Guidé par la ballade musicale et un visuel fascinant, on entre immédiatement dans une ambiance déroutante. Le décor fantasque et futuriste cadre d'entrée un univers captivant. Un flux d'images où on ressent l'imaginaire de Gilliam ressurgir et une fluorescence aussi rayonnante que dans "Spring Breakers". Le sanctuaire de Qohen est la résidence principale de cette scénographie sensée et sensationnelle. L'église marie la ténacité de l'antique avec la fluidité du monde moderne, matérialisée par les nouvelles technologie. Celles-ci prennent le pas sur le bâtiment religieux représentant la foie. La perte de l'espoir, des rêves et des ambitions, la faute au "progrès". La représentation par le spirituel est purement symbolique et donc pas pesante. Le rendu à l'image illustre avec beauté le propos caché derrière un aspect abstrait. En plus des yeux, les oreilles sont aussi gâtées. George Fenton signe une bande son extrêmement présente et plaisante, avec en prime une très jolie reprise de "Creep" de Radiohead par Karen Souza.
Christoph Waltz interprète avec brio, encore, un rôle de grand paumé. En utilisant "nous" et pas "je" il ne personnifie jamais sa parole. Un problème de personnalité figuré aussi par Joby (Davis Thewlis) qui esquinte volontairement son prénom. Qohen ne semble savoir qu'une chose sur lui même, comment il s'appelle. Agoraphobe et dans l'attente perpétuelle d'un coup de téléphone, Qohen Leth se cloître chez lui. Il s'enferme aussi dans son travail, à domicile donc. Il fuit les cabines exiguës de son entreprise, qui ne sont pas sans faire penser aux bureaux-tiroirs de "Brazil". En quittant son poste il emmène dans son refuge une lourde tâche. Cette étude du théorème zéro est l'équation qui démontre l'inanité du quotidien professionnel. Une formule à la solution vaine qui tire les traits d'une géométrie invariable, et sans profondeur, de la vie professionnelle. Qohen Leth s'adonne sans passion mais plein de fidélité à sa mission, si bien qu'il ne voit pas rien de ce qu'il l'entoure. Notamment la tension sexuelle présente à ses côtés. De façon physique avec le voisinage symbolique du sex-shop et de façon plus charnelle avec la compagnie de Bainsley.
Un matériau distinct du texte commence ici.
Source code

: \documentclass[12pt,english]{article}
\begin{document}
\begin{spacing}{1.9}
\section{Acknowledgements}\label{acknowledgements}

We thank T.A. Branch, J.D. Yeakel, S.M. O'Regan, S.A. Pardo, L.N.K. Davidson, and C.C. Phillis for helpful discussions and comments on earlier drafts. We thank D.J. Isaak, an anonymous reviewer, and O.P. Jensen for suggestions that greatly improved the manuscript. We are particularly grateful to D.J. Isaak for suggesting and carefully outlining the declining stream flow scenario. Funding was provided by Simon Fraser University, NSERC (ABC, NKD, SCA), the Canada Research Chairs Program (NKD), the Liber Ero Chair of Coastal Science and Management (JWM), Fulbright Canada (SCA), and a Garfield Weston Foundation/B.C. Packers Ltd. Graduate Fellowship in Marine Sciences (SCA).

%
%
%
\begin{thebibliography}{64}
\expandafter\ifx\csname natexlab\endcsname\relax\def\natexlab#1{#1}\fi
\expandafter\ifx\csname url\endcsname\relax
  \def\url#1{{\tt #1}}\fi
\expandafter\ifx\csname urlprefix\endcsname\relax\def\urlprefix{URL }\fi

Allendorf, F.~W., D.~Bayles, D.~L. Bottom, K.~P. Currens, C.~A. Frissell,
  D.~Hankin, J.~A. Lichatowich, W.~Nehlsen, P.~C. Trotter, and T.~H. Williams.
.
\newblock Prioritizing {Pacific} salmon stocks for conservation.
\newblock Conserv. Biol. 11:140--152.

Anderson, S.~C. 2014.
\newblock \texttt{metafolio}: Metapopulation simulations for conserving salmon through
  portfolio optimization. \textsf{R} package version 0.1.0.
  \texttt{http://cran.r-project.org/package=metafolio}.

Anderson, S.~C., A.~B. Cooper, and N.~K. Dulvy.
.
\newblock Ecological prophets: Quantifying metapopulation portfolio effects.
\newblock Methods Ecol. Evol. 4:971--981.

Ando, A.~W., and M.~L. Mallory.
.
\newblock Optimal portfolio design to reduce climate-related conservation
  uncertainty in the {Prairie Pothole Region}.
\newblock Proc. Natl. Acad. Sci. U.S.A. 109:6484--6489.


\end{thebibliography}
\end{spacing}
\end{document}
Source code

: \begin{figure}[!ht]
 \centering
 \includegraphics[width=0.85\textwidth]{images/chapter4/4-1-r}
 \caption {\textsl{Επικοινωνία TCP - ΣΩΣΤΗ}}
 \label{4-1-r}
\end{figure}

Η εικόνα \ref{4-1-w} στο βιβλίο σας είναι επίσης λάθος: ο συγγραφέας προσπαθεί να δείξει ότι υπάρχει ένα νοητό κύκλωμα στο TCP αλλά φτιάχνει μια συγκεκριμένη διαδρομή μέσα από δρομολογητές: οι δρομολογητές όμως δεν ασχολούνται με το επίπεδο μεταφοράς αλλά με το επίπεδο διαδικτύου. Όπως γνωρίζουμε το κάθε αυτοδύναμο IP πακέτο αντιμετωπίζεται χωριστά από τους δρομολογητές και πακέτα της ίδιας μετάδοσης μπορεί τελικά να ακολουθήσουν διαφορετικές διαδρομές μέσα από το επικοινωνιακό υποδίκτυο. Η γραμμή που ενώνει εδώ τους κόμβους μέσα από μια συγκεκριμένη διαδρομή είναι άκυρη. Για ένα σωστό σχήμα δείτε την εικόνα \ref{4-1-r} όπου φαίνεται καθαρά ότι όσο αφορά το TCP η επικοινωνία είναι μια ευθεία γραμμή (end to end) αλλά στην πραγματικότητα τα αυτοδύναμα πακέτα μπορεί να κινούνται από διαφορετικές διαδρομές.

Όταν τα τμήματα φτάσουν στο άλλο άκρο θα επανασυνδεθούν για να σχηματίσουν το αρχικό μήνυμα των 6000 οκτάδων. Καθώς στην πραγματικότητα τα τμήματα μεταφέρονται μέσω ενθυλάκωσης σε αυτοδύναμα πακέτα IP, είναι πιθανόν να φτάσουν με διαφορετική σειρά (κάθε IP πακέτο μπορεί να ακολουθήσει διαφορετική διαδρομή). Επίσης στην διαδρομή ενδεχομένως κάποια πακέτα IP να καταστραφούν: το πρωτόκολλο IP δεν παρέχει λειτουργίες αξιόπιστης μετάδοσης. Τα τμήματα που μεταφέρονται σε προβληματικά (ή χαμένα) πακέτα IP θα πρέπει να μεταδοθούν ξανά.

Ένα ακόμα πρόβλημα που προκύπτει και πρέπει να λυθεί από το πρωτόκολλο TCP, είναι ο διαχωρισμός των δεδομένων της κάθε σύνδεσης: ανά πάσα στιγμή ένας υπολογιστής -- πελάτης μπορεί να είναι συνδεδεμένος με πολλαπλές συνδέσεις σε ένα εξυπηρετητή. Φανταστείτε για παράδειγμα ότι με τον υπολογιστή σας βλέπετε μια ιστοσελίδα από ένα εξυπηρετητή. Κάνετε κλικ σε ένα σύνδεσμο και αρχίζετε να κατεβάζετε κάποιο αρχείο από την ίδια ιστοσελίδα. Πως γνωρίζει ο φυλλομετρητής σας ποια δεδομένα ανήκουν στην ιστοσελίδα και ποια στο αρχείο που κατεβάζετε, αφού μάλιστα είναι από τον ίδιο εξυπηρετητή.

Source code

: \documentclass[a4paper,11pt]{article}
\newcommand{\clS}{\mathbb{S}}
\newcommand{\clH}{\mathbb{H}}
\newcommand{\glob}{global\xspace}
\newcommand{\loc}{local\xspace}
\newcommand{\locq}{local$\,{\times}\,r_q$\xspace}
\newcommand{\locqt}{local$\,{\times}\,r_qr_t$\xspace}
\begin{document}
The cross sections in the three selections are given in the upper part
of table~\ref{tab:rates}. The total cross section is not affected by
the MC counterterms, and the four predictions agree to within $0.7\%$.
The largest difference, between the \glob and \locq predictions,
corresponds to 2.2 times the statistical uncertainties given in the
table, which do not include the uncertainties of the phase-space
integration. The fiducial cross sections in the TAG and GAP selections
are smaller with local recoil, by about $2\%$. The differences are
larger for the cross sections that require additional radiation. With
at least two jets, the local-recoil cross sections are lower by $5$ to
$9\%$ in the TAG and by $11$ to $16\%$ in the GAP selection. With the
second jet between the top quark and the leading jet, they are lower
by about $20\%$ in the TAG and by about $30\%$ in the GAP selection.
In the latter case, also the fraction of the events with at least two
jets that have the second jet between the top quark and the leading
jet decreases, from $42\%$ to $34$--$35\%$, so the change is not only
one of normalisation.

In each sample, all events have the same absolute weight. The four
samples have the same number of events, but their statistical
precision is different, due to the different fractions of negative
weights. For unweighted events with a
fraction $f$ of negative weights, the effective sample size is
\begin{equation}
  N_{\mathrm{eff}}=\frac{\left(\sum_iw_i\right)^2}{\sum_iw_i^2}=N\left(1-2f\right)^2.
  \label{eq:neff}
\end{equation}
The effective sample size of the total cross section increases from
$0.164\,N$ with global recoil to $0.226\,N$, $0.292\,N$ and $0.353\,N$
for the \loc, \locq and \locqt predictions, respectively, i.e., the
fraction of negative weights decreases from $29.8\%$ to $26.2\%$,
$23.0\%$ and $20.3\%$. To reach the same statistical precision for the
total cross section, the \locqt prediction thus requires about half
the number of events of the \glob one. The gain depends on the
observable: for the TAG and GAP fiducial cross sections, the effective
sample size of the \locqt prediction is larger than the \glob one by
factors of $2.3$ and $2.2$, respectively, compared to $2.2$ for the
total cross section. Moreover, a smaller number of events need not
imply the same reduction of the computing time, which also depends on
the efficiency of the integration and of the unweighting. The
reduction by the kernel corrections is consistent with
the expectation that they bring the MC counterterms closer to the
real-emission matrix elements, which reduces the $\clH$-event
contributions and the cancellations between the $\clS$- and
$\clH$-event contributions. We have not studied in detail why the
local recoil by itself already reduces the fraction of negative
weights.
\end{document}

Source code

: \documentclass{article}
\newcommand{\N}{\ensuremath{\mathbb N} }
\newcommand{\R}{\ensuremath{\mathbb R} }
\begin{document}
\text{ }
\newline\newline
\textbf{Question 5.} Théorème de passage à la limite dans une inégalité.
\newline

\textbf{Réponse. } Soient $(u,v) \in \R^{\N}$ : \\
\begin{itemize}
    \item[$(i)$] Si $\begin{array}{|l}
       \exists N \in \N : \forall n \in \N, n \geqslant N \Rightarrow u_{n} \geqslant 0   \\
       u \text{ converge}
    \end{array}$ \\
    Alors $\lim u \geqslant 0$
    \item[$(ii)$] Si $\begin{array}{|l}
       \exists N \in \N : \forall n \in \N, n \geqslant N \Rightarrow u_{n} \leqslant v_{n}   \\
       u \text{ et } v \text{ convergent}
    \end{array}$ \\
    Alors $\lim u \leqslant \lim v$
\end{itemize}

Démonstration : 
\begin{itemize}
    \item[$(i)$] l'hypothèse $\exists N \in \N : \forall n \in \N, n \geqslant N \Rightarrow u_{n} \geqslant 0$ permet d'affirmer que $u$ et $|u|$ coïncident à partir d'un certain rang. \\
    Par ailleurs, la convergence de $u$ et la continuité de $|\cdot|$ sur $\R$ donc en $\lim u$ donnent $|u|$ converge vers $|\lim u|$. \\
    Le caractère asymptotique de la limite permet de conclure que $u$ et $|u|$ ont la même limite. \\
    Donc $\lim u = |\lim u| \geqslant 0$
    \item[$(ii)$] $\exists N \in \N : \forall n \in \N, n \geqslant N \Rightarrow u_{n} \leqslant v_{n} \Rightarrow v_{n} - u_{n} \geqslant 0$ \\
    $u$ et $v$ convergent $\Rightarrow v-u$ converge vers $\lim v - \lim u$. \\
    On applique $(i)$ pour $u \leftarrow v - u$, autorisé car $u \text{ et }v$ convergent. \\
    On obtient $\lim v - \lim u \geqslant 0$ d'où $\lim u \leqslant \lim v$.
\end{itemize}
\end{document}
Mélanie Thierry est d'une grande sensualité. Son accoutrement et sa vivacité incarne la folie ambiante de l'univers propre à "Zero Theorem". Qohen et Bainsley se rencontrent dans une soirée électrique, où lui est comme une baleine échouée sur la plage et elle comme une danseuse sur scène. Elle se meut et s'exprime avec une aisance et une habilité proche de la chorégraphie, Bainsley anime avec vitalité la vie vaine de Qohen. L'actrice française rompt la malédiction à l'importation de ses consœurs.
"Zero Theorem" est la confrontation d'un homme fondu dans la masse résignée, avec une jeune femme fougueuse et fringante. Ils se connectent et elle lui ouvre alors la porte des rêves. Voyage onirique fascinant dans sa mise en scène avec un propos très figuratif qui est plus fataliste qui n'y paraît.